Bob,
Thank you very much for reviewing the draft and provided
in-depth comments. I am very sorry for the delayed response
due to traveling.
Replies to your comments are inserted below marked by
[Linda]:
Reviewer: Bob Briscoe
Review result: Not Ready
I have been selected as the Transport Directorate
reviewer for this draft. The Transport Directorate seeks to
review all transport or transport-related drafts as they
pass through IETF last call and IESG review, and sometimes
on special request. The purpose
of the review is to provide assistance to the Transport ADs.
For more information about the Transport Directorate Reviews
and the Transport Area Review Team, please see
https://trac.ietf.org/trac/tsv/wiki/TSV-Directorate-Reviews
In this case, very very few of the review comments relate
to transport issues, although the greatest issue concerns a
desire that the network could pause or stop connections
during L3 VM Mobility, which is certainly a transport issue.

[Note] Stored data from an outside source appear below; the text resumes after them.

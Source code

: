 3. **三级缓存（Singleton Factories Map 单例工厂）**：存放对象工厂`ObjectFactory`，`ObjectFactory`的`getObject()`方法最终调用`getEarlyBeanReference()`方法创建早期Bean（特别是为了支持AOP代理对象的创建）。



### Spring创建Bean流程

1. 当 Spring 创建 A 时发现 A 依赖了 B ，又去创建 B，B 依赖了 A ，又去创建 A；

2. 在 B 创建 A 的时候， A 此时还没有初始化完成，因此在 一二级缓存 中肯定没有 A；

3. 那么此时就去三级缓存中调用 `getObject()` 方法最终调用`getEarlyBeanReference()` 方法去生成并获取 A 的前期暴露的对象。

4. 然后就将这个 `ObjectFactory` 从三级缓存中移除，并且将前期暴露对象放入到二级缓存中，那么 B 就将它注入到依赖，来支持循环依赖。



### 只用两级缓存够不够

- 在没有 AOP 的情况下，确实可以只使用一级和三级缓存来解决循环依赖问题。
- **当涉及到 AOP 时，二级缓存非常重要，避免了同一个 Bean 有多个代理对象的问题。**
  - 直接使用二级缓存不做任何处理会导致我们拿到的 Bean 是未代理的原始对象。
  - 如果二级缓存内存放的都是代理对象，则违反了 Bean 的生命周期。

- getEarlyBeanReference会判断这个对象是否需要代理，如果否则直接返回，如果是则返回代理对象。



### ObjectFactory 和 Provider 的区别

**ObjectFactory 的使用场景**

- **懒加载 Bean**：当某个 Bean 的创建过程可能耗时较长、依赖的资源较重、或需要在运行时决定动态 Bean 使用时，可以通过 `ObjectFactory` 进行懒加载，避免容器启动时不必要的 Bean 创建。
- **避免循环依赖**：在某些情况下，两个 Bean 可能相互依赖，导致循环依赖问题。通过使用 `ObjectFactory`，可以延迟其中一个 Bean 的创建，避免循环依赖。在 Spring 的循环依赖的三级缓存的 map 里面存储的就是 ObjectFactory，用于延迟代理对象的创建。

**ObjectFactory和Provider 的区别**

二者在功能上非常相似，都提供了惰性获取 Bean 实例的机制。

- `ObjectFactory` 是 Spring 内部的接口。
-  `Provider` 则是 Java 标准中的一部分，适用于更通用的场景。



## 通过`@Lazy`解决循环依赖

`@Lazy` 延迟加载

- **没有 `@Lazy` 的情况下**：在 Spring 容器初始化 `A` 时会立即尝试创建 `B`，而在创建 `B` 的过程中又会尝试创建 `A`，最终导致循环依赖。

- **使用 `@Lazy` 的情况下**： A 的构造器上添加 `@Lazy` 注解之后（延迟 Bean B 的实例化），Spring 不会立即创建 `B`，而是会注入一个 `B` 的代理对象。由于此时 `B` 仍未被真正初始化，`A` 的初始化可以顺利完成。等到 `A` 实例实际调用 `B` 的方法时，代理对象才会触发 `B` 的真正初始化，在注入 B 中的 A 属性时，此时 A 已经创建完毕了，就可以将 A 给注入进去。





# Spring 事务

[Linda] There is “Hot Migration” with transport service
continuing, and there is a “Cold Migration”, which is a
common practice in many data centers, which stop the task
running on the old place and move to the new place before
restart as described in
the Task Migration.
Is it helpful to add this description to the draft?
==Summary==
The technical aspects of the draft concerning L2 VM
mobility (within a subnet) seem sound. However, this is only
part of the draft, which has the following
issues:
#. The introduction does not say what the purpose of
publishing this draft is.
It seems that, rather than describing a specific protocol
or protocols, it intends to describe the overall system
procedure that would typically be used in DCs for VM
mobility. It is tagged as a BCP, but it does not say who
needs this BCP, why it is useful
for the IETF to publish this BCP, how wide the authors'
knowledge is of current practice (given DCs are private), or
why this is a BCP rather than a protocol spec.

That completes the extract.